Instructions to follow: Your reply should be the records below, duplicated exactly, with any picture removed.

Recorded data:
──────────

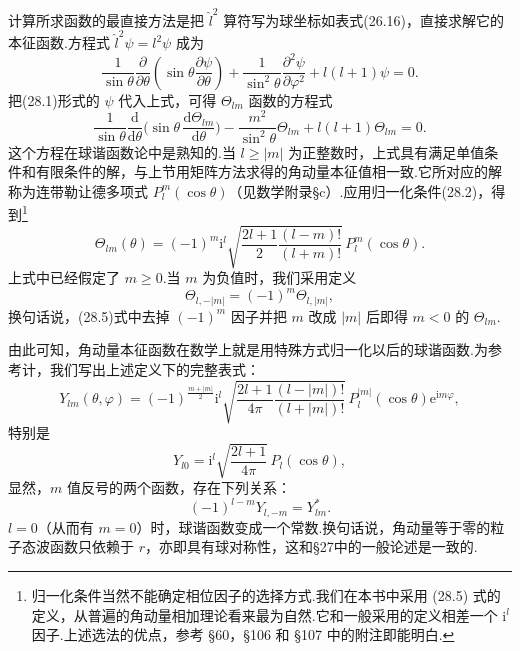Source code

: 计算所求函数的最直接方法是把 $\hat{l}^2$ 算符写为球坐标如表式(26.16)，直接求解它的本征函数.方程式 $\hat{l}^2\psi=l^2\psi$ 成为
\begin{equation*}
  \frac{1}{\sin\theta}\frac{\partial}{\partial\theta}
  \left(\sin\theta\frac{\partial\psi}{\partial\theta}\right)
  +\frac{1}{\sin^2\theta}\frac{\partial^2\psi}{\partial\varphi^2}
  +l(l+1)\psi=0.
\end{equation*}
把(28.1)形式的 $\psi$ 代入上式，可得 $\varTheta_{lm}$ 函数的方程式
\begin{equation}
  \frac{1}{\sin\theta}\frac{\mathrm{d}}{\mathrm{d}\theta}
  \biggl(\sin\theta\,\frac{\mathrm{d}\varTheta_{lm}}{\mathrm{d}\theta}\biggr)
  -\frac{m^2}{\sin^2\theta}\varTheta_{lm}+l(l+1)\varTheta_{lm}=0.
\end{equation}
这个方程在球谐函数论中是熟知的.当 $l\geqslant|m|$ 为正整数时，上式具有满足单值条件和有限条件的解，与上节用矩阵方法求得的角动量本征值相一致.它所对应的解称为连带勒让德多项式 $P_l^m(\cos\theta)$（见数学附录§c）.应用归一化条件(28.2)，得到\footnote{归一化条件当然不能确定相位因子的选择方式.我们在本书中采用 (28.5) 式的定义，从普遍的角动量相加理论看来最为自然.它和一般采用的定义相差一个 $\mathrm{i}^l$ 因子.上述选法的优点，参考 §60，§106 和 §107 中的附注即能明白.}
\begin{equation}
  \varTheta_{lm}(\theta)=(-1)^m\mathrm{i}^l
  \sqrt{\frac{2l+1}{2}\frac{(l-m)!}{(l+m)!}}\,P_l^m(\cos\theta).
\end{equation}
上式中已经假定了 $m\geqslant 0$.当 $m$ 为负值时，我们采用定义
\begin{equation}
  \varTheta_{l,-|m|}=(-1)^m\varTheta_{l,|m|},
\end{equation}
换句话说，(28.5)式中去掉 $(-1)^m$ 因子并把 $m$ 改成 $|m|$ 后即得 $m<0$ 的 $\varTheta_{lm}$.

由此可知，角动量本征函数在数学上就是用特殊方式归一化以后的球谐函数.为参考计，我们写出上述定义下的完整表式：
\begin{equation}
  Y_{lm}(\theta,\varphi)=(-1)^{\frac{m+|m|}{2}}\mathrm{i}^l
  \sqrt{\frac{2l+1}{4\pi}\frac{(l-|m|)!}{(l+|m|)!}}\,
  P_l^{|m|}(\cos\theta)\mathrm{e}^{\mathrm{i}m\varphi},
\end{equation}
特别是
\begin{equation}
  Y_{l0}=\mathrm{i}^l\sqrt{\frac{2l+1}{4\pi}}\,P_l(\cos\theta),
\end{equation}
显然，$m$ 值反号的两个函数，存在下列关系：
\begin{equation}
  (-1)^{l-m}Y_{l,-m}=Y_{lm}^{*}.
\end{equation}
$l=0$（从而有 $m=0$）时，球谐函数变成一个常数.换句话说，角动量等于零的粒子态波函数只依赖于 $r$，亦即具有球对称性，这和§27中的一般论述是一致的.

──────────

Finished task:
Source code

: 计算所求函数的最直接方法是把 $\hat{l}^2$ 算符写为球坐标如表式(26.16)，直接求解它的本征函数.方程式 $\hat{l}^2\psi=l^2\psi$ 成为
\begin{equation*}
  \frac{1}{\sin\theta}\frac{\partial}{\partial\theta}
  \left(\sin\theta\frac{\partial\psi}{\partial\theta}\right)
  +\frac{1}{\sin^2\theta}\frac{\partial^2\psi}{\partial\varphi^2}
  +l(l+1)\psi=0.
\end{equation*}
把(28.1)形式的 $\psi$ 代入上式，可得 $\varTheta_{lm}$ 函数的方程式
\begin{equation}
  \frac{1}{\sin\theta}\frac{\mathrm{d}}{\mathrm{d}\theta}
  \biggl(\sin\theta\,\frac{\mathrm{d}\varTheta_{lm}}{\mathrm{d}\theta}\biggr)
  -\frac{m^2}{\sin^2\theta}\varTheta_{lm}+l(l+1)\varTheta_{lm}=0.
\end{equation}
这个方程在球谐函数论中是熟知的.当 $l\geqslant|m|$ 为正整数时，上式具有满足单值条件和有限条件的解，与上节用矩阵方法求得的角动量本征值相一致.它所对应的解称为连带勒让德多项式 $P_l^m(\cos\theta)$（见数学附录§c）.应用归一化条件(28.2)，得到\footnote{归一化条件当然不能确定相位因子的选择方式.我们在本书中采用 (28.5) 式的定义，从普遍的角动量相加理论看来最为自然.它和一般采用的定义相差一个 $\mathrm{i}^l$ 因子.上述选法的优点，参考 §60，§106 和 §107 中的附注即能明白.}
\begin{equation}
  \varTheta_{lm}(\theta)=(-1)^m\mathrm{i}^l
  \sqrt{\frac{2l+1}{2}\frac{(l-m)!}{(l+m)!}}\,P_l^m(\cos\theta).
\end{equation}
上式中已经假定了 $m\geqslant 0$.当 $m$ 为负值时，我们采用定义
\begin{equation}
  \varTheta_{l,-|m|}=(-1)^m\varTheta_{l,|m|},
\end{equation}
换句话说，(28.5)式中去掉 $(-1)^m$ 因子并把 $m$ 改成 $|m|$ 后即得 $m<0$ 的 $\varTheta_{lm}$.

由此可知，角动量本征函数在数学上就是用特殊方式归一化以后的球谐函数.为参考计，我们写出上述定义下的完整表式：
\begin{equation}
  Y_{lm}(\theta,\varphi)=(-1)^{\frac{m+|m|}{2}}\mathrm{i}^l
  \sqrt{\frac{2l+1}{4\pi}\frac{(l-|m|)!}{(l+|m|)!}}\,
  P_l^{|m|}(\cos\theta)\mathrm{e}^{\mathrm{i}m\varphi},
\end{equation}
特别是
\begin{equation}
  Y_{l0}=\mathrm{i}^l\sqrt{\frac{2l+1}{4\pi}}\,P_l(\cos\theta),
\end{equation}
显然，$m$ 值反号的两个函数，存在下列关系：
\begin{equation}
  (-1)^{l-m}Y_{l,-m}=Y_{lm}^{*}.
\end{equation}
$l=0$（从而有 $m=0$）时，球谐函数变成一个常数.换句话说，角动量等于零的粒子态波函数只依赖于 $r$，亦即具有球对称性，这和§27中的一般论述是一致的.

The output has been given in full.